30▪︎ Ruhsar

464 27 18
                                    

Trabzondan gelen at arabaları has bahçede durmuştu. İlk Büşra Sultan ardından kızı Ruhsar Sultan inmişti. Yıllar geçsede Ruhsar Sultanın güzelliğinden almamış aksine katbekat güzelleşmişti. Üzerine giydiği siyah kaftanı ve kavuğuyla yanımıza gelmişti bile. Arkasındaki Ruhsar Sultansa validesine benziyordu. Uzun boyu kalıplı vücudu vardı. Deniz mavisi gözleri kömür karası saçlarıyla Osmanlı kadınıyım diyordu. Giydiği mavi kaftan gözlerinin rengini öne çıkarsada validesinin yanında sönük kalıyordu. "Valide Sultanım." Büşra Sultan Valide Gülnuş Sultan'ın elini öpmüştü.

"Büşra Sultan, hoş geldin sefa getirdin." Valide Sultan, Büşra Sultana sarılmış hal hatır sormuştu.

"Hoş bulduk Validem, şükür kazasız belasız geldik."

"Ne âlâ."

"Valide Sultanım." Ruhsar kuma bulanan kaftanını tutup Validenin yanına gelmişti. Hemen elini öpmüştü.

"Ruhsarım güzel sultanım."

"Nasılsınız Validem?"

"İyiyim Ruhsar sen nasılsın?"

"Sağlığınıza duacıyım"

"Ne güzel, ne güzel." Sırayla herkes Büşra Sultanın eli öpmüş kızı Ruhsarda sadece sarılmak ile yetinmişti. Gencecikti hanım sultan belki on beş yada on altısındaydı. Omzuna saldığı saçlarını kavuğuyla toplanmıştı.
"Sizler için daire hazırlattım yol yorgunusunuz hamamda aynı şekilde emrinize âmade."

"Saolun validem zahmet etmişsiniz." Saraydan içeri girdiğimizde herkes kendi dairelerine çekilmişti bile. Akşam eğlence olacağından bende hazırlanmaya başladım. Yeni terziden aldığım mor kumaştan yaptırdığım laftanımı giydim. Omuzlarımdan aşağı doğru inen kalın kumaşlara çekidüzen verdim. Evet güzel olmuştum, bir o kadarda iddialı. Bir şeyler eksik gibiydi. Aygülün arkadan getirdiğim muntazam taca baktım. İstediğim gibi yakut, elmas, pırlatlar ile donatılmış her bir yeri özenle işlenmişti. Başımı tamamen kaplıyor başımdan da hafif uzundu. Harem kaidelerinede aykırı değildi. Valide Sultan tacından kısa ve düşüktü. Hiç kimse laf edemez, yargılayamazdı.

...

"Destur Haseki Hatice Dilaşub Sultan Hazretleri!" İçeride ben ve dahi Büşra Sultan ile kızı Ruhsar Sultan varken hareme takdim ile girmişti. Elbette ayağa kalmamıştım. Sinirlenmişti sinirlenmesine lakin onu koruyup gözedecek biri yoktu burada. Büşra Sultanın beni desteklediğinin farkındaydı. "Hatice neden hala buradasın! Ben sana gideceksin demedim mi!"

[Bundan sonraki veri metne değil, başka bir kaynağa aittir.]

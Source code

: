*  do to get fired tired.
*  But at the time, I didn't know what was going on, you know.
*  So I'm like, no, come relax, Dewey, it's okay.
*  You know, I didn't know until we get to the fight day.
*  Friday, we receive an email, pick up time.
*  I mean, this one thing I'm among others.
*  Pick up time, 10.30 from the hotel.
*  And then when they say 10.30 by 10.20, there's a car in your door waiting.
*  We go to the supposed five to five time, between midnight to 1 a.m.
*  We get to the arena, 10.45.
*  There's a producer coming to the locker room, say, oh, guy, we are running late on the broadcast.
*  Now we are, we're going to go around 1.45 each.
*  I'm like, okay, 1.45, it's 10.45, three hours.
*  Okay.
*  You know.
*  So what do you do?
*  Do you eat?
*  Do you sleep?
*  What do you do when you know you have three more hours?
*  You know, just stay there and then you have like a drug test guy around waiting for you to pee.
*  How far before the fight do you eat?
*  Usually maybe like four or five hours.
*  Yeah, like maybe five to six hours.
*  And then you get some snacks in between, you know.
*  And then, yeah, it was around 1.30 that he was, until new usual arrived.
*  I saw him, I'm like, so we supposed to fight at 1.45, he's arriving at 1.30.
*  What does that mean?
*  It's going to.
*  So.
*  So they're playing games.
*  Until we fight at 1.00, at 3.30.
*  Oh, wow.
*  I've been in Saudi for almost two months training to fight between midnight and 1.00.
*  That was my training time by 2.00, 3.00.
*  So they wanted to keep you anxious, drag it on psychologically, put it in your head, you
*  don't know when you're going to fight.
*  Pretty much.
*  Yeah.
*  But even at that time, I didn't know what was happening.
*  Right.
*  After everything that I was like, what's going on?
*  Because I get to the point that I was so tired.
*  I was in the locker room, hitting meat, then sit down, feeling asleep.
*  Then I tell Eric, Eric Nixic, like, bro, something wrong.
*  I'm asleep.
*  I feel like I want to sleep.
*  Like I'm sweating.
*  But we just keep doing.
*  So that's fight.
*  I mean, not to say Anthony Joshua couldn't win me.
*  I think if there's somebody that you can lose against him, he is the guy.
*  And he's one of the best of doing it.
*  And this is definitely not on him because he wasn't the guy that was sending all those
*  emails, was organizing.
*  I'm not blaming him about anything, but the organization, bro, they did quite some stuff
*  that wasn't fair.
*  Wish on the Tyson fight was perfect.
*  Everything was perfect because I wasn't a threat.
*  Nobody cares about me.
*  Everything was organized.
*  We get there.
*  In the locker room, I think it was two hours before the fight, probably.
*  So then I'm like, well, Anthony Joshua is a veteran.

"Gideceğim elbet, hünkarımız izin vermediler kış olduğunu hastalığın halk arasinda hızla arttığını-" bir an durdu. Gözlerini kısmış kulağıma eğilmişti. "Ben neden sana izahat verir oldum ki! Ben senden üstünüm-"

"Destur çek bre gafil, karşında hünkarın nikahlı zevci, üç evladının anası dururken ne böbürdenmesiymiş bu!"

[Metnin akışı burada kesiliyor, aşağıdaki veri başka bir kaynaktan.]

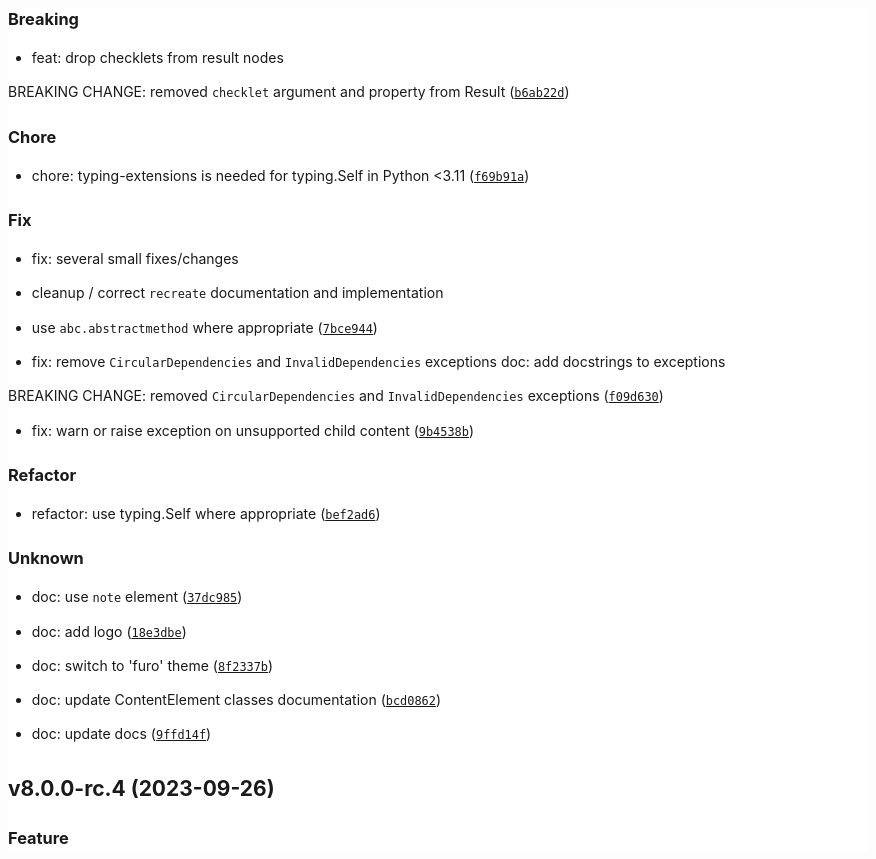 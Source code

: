 ### Breaking

* feat: drop checklets from result nodes

BREAKING CHANGE: removed `checklet` argument and property from Result ([`b6ab22d`](https://gitlab.tue.nl/momotor/engine-py3/momotor-bundles/-/commit/b6ab22d3795dd66ad4a2abdc8ccc0f34de5c5cad))

### Chore

* chore: typing-extensions is needed for typing.Self in Python &lt;3.11 ([`f69b91a`](https://gitlab.tue.nl/momotor/engine-py3/momotor-bundles/-/commit/f69b91a409e3cddc059feb65a392749c81ec9699))

### Fix

* fix: several small fixes/changes

* cleanup / correct `recreate` documentation and implementation
* use `abc.abstractmethod` where appropriate ([`7bce944`](https://gitlab.tue.nl/momotor/engine-py3/momotor-bundles/-/commit/7bce944b75a5a557e425c34ca33ee85669b4baeb))

* fix: remove `CircularDependencies` and `InvalidDependencies` exceptions
doc: add docstrings to exceptions

BREAKING CHANGE: removed `CircularDependencies` and `InvalidDependencies` exceptions ([`f09d630`](https://gitlab.tue.nl/momotor/engine-py3/momotor-bundles/-/commit/f09d630d8c90770108f4584d8872d17d30c6e6b2))

* fix: warn or raise exception on unsupported child content ([`9b4538b`](https://gitlab.tue.nl/momotor/engine-py3/momotor-bundles/-/commit/9b4538ba4a608a8a2bcc15ddcb3c42304374466b))

### Refactor

* refactor: use typing.Self where appropriate ([`bef2ad6`](https://gitlab.tue.nl/momotor/engine-py3/momotor-bundles/-/commit/bef2ad6d05ecd4a7c6a42108be645cb222a06c1a))

### Unknown

* doc: use `note` element ([`37dc985`](https://gitlab.tue.nl/momotor/engine-py3/momotor-bundles/-/commit/37dc985719dce11aa1482f1e0823b7ed241f9d97))

* doc: add logo ([`18e3dbe`](https://gitlab.tue.nl/momotor/engine-py3/momotor-bundles/-/commit/18e3dbec10669aeb59e486a046b051a870d812d0))

* doc: switch to &#39;furo&#39; theme ([`8f2337b`](https://gitlab.tue.nl/momotor/engine-py3/momotor-bundles/-/commit/8f2337bda5396f5485340c2ecacaf5be50e6f63d))

* doc: update ContentElement classes documentation ([`bcd0862`](https://gitlab.tue.nl/momotor/engine-py3/momotor-bundles/-/commit/bcd086224a521e20b7caaa5eddb98c17ddace251))

* doc: update docs ([`9ffd14f`](https://gitlab.tue.nl/momotor/engine-py3/momotor-bundles/-/commit/9ffd14f2a96333afa91f6bb0d350e382cd61d4af))

## v8.0.0-rc.4 (2023-09-26)

### Feature
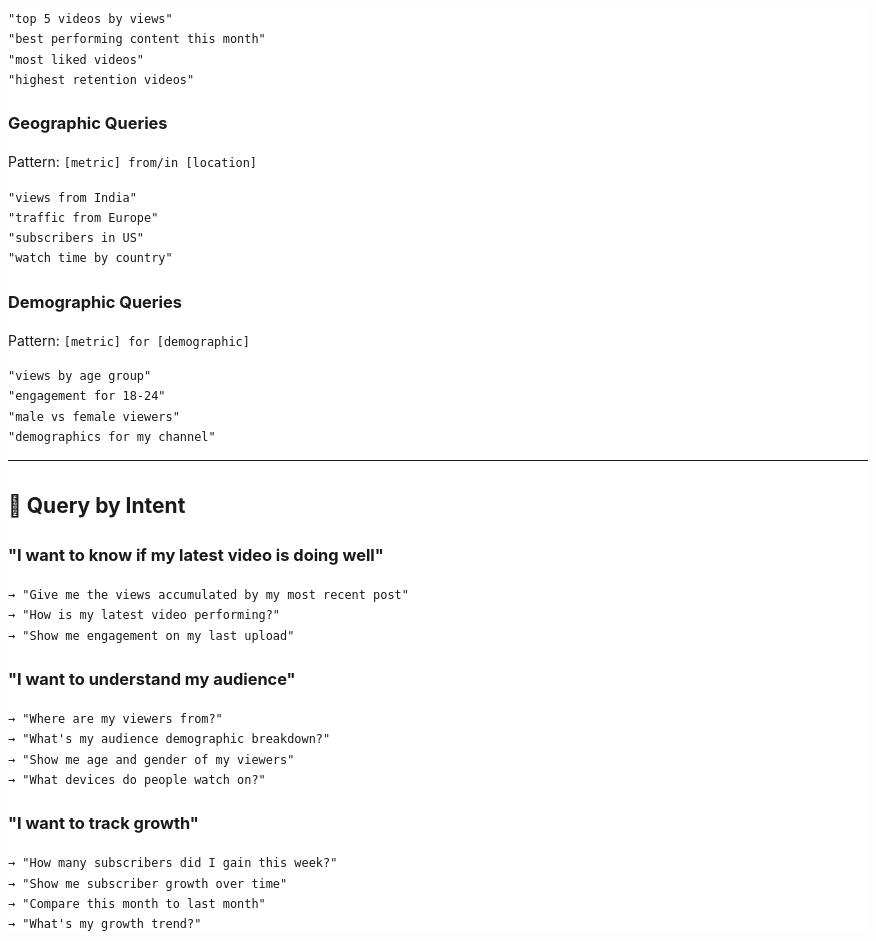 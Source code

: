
 ```
"top 5 videos by views"
"best performing content this month"
"most liked videos"
"highest retention videos"
```

### Geographic Queries
Pattern: `[metric] from/in [location]`

```
"views from India"
"traffic from Europe"
"subscribers in US"
"watch time by country"
```

### Demographic Queries
Pattern: `[metric] for [demographic]`

```
"views by age group"
"engagement for 18-24"
"male vs female viewers"
"demographics for my channel"
```

---

## 🎯 Query by Intent

### "I want to know if my latest video is doing well"
```
→ "Give me the views accumulated by my most recent post"
→ "How is my latest video performing?"
→ "Show me engagement on my last upload"
```

### "I want to understand my audience"
```
→ "Where are my viewers from?"
→ "What's my audience demographic breakdown?"
→ "Show me age and gender of my viewers"
→ "What devices do people watch on?"
```

### "I want to track growth"
```
→ "How many subscribers did I gain this week?"
→ "Show me subscriber growth over time"
→ "Compare this month to last month"
→ "What's my growth trend?"
```
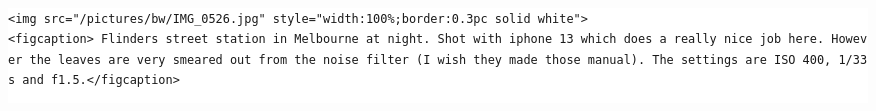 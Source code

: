     <img src="/pictures/bw/IMG_0526.jpg" style="width:100%;border:0.3pc solid white">
    <figcaption> Flinders street station in Melbourne at night. Shot with iphone 13 which does a really nice job here. However the leaves are very smeared out from the noise filter (I wish they made those manual). The settings are ISO 400, 1/33s and f1.5.</figcaption> 
  </div>

 <div class="column">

"Dur sen dur, hele evladım tahta çıksın. İlk işim seni ve evlatlarını sürmek olacak."

"Sen bu düşüncelerle bırak Valide Sultan olmayı iki hatunu dize getiremezsin." Başımı kenara çekmiş hatuna işaret etmiştim. "Hatun, Valide Sultan gözdeleri nerede?"

"Şey sultanım, bu akşam hünkar eğlencesi varmış gözdelerden biri mor mendil almış. Gözdeler raks ediyorlar akşam vakti gelince halvet olacaklarmış."

"Kim düzenlemiş?"

"Valide Sultan-"

"Destur Valide Sultan Hazretleri!" Gülnuş Sultan ardında Asiye Sultan ve Hanzade Sultan en arkada Baş Haseki hareme girmişti. Elbet eğilecektim. O an fark ettim ki tamda istediğim gibi haremde yıldız edasıyla parlıyordum. Ben varım buradayım diyordum.